Materiality, Branding And Visual Code

Material choices feel inevitable once you see them: untreated wood, crisp graphics, soft colour palettes (greens, yellows, oranges). The identity and signage system were developed alongside architecture by Plasencia Arquitectura. The brand visuals aren’t an after-thought—they’re built into the space itself.

Branding is subtle: signage that children read easily, colours that guide but don’t overwhelm, decorative motifs that entertain but don’t distract. The design resists the “hospital chic” cliché. It respects the seriousness of oncology treatment but introduces humanity. From an interior designer’s standpoint, this is what differentiates a “nice hospital room” from a truly considered design intervention.

User Experience For Many Audiences

Designing for children is one thing. Designing for children, teens, parents and staff is another level. The waiting area contains table/co-work zones for grown-ups, pouffes sized for teenagers, play-hut styles for younger kids. Treatment areas intentionally avoid patronising décor by offering neutral textures and positive metaphors (such as victory racetrack).

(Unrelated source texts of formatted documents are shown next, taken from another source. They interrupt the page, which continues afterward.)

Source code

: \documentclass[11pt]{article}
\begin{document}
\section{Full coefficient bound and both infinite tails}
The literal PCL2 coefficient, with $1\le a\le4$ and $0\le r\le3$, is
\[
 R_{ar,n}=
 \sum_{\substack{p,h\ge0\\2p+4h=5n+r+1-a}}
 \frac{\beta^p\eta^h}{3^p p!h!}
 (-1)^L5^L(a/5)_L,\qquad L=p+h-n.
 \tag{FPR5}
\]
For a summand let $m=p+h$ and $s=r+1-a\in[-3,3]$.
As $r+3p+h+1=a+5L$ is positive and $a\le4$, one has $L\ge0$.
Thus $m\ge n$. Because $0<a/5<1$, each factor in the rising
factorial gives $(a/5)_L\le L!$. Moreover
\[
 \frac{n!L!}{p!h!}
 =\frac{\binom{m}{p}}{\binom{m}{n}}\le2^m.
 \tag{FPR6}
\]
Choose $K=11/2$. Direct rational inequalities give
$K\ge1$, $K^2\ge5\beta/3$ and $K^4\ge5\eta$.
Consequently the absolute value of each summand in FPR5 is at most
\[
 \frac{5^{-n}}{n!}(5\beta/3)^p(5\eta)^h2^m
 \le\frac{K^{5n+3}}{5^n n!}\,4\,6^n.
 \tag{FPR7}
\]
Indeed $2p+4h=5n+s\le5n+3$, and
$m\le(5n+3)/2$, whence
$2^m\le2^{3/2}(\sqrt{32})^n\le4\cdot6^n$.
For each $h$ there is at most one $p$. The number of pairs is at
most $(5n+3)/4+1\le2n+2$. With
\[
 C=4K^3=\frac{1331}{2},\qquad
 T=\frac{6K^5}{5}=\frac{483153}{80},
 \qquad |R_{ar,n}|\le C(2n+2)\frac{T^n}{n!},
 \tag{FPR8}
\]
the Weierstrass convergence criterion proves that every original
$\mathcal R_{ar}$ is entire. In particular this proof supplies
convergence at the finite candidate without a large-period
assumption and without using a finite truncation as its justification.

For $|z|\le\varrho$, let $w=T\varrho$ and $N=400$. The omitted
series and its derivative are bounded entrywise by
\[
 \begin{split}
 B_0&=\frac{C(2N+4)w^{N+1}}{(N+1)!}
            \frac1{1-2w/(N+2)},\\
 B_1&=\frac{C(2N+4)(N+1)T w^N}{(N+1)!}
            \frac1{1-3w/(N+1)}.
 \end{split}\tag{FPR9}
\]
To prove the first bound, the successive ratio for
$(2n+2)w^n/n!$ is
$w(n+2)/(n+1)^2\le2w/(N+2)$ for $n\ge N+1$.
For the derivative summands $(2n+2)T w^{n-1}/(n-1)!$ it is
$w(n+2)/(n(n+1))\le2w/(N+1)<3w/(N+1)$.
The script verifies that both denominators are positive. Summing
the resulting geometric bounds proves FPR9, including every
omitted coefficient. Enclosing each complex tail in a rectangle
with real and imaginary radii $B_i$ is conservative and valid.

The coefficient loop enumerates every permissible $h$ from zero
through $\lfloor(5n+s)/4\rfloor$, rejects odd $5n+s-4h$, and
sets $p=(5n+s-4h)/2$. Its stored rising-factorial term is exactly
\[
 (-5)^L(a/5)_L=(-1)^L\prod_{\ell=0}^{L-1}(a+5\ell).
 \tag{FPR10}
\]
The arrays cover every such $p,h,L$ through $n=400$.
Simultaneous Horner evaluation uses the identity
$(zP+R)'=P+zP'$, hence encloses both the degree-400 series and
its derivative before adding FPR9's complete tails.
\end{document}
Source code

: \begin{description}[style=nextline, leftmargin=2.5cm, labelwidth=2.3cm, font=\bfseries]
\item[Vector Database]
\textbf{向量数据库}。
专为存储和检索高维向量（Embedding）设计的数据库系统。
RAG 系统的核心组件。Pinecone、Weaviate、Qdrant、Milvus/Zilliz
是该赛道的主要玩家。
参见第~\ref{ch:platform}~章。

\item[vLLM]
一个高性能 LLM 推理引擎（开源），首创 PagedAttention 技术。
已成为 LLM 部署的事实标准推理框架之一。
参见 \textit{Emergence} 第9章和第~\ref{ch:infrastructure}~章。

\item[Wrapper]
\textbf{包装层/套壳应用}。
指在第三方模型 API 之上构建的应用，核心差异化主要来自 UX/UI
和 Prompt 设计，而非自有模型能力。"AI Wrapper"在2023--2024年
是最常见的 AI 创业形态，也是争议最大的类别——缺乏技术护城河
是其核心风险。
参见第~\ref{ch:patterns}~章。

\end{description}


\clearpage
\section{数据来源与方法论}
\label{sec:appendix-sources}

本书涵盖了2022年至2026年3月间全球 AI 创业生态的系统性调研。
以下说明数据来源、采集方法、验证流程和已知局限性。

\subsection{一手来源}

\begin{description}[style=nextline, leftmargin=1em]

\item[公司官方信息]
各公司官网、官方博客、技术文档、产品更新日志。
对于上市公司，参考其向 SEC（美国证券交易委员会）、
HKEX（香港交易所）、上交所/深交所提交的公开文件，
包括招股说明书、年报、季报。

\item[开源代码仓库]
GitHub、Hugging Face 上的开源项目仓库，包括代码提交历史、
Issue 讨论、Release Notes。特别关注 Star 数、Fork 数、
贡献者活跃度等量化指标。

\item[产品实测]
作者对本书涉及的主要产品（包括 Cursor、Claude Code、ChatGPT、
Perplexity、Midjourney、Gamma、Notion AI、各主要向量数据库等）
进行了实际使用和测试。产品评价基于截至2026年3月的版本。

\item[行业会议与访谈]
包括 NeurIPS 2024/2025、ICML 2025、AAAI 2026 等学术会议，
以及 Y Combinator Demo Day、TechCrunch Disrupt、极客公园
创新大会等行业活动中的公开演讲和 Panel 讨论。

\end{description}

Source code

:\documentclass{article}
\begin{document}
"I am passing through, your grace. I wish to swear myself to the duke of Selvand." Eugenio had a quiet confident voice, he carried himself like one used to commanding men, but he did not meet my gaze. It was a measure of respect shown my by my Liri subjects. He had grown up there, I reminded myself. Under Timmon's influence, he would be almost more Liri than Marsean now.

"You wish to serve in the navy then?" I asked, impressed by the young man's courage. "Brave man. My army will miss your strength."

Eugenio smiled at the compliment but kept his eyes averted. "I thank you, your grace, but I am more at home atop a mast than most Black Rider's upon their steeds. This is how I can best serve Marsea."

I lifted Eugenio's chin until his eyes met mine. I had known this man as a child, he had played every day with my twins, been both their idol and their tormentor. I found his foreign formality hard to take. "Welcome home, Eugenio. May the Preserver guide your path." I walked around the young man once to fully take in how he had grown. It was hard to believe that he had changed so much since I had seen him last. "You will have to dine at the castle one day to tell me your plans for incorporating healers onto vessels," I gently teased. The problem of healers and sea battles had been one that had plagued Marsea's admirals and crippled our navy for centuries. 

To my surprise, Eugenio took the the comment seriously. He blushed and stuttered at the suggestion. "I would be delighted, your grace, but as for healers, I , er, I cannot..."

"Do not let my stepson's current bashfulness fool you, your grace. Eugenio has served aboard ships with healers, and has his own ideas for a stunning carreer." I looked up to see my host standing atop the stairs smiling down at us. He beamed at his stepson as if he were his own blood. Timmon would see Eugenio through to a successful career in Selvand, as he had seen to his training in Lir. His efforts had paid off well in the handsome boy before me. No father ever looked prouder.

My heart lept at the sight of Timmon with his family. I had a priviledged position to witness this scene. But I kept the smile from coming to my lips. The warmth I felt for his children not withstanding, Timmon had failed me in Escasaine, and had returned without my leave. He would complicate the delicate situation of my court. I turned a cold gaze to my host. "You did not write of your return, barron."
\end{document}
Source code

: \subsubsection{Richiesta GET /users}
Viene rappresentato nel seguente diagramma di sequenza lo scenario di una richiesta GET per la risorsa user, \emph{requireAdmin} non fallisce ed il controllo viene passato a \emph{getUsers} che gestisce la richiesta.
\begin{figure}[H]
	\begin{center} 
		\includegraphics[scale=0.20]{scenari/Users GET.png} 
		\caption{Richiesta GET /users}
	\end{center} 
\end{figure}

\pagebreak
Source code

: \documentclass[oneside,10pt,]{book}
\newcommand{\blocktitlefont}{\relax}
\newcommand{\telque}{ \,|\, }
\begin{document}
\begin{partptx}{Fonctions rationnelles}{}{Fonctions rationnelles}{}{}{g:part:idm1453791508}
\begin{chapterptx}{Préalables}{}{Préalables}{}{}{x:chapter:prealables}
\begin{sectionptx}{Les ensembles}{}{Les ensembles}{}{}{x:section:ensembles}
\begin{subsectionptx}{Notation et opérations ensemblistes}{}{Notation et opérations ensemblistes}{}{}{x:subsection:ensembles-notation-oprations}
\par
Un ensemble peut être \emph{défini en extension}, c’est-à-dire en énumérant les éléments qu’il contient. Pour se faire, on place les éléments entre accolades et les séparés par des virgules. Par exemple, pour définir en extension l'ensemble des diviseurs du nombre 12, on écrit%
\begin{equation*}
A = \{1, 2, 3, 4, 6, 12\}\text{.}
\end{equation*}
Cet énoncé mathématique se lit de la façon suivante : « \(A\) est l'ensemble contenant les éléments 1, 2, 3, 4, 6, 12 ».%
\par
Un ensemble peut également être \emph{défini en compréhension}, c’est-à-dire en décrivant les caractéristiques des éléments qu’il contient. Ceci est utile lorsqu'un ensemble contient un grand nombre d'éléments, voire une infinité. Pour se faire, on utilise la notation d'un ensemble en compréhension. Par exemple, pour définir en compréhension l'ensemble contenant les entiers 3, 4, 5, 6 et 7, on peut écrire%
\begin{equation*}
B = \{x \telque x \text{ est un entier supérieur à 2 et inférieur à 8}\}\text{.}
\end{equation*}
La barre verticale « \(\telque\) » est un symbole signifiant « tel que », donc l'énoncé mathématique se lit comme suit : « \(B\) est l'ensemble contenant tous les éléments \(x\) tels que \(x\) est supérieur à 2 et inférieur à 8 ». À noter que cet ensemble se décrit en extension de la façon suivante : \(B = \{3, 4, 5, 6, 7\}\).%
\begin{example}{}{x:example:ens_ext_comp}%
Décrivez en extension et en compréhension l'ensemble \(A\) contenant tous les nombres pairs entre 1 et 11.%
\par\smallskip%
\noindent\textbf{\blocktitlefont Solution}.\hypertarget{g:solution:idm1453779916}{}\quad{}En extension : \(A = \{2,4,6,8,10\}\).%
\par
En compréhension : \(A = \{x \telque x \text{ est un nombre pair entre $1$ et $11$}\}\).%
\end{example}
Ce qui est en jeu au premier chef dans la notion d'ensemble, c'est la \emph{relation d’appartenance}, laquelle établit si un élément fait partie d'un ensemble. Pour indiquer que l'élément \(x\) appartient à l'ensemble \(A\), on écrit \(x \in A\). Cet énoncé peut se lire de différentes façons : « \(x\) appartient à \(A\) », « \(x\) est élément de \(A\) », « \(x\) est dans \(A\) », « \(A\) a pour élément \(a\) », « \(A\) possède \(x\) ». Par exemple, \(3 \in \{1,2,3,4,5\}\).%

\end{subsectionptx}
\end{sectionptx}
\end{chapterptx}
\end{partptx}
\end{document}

I once visited a paediatric design project where everything screamed “child”. The teens felt alienated. Here the design acknowledges that spectrum of users. For me, this is a big takeaway: design gets richer when you map actual behaviour and blend it with environment—not just from aesthetic will. It becomes a tool of care.

Lessons For Designers

From me, Evan Carter (yes, the slightly odd young designer who sits and sketches odd furniture at odd hours), here are some distilled lessons from Parc d’Atencions: design can be therapeutic. Branding must live in space. Materials speak volumes more than finishes. Zoning is emotional. And finally, the smallest details—light switch placements, seating height, wall-cut motifs—make the difference.

Creating a place of care: where visual identity meets emotional support.

If furniture design taught me anything, it’s that every surface is a conversation. In a medical environment, the stakes are higher—but so is the reward. We don’t always design for celebration. Sometimes we design for calm. For dignity. For people who need same design care as any luxury interior might demand.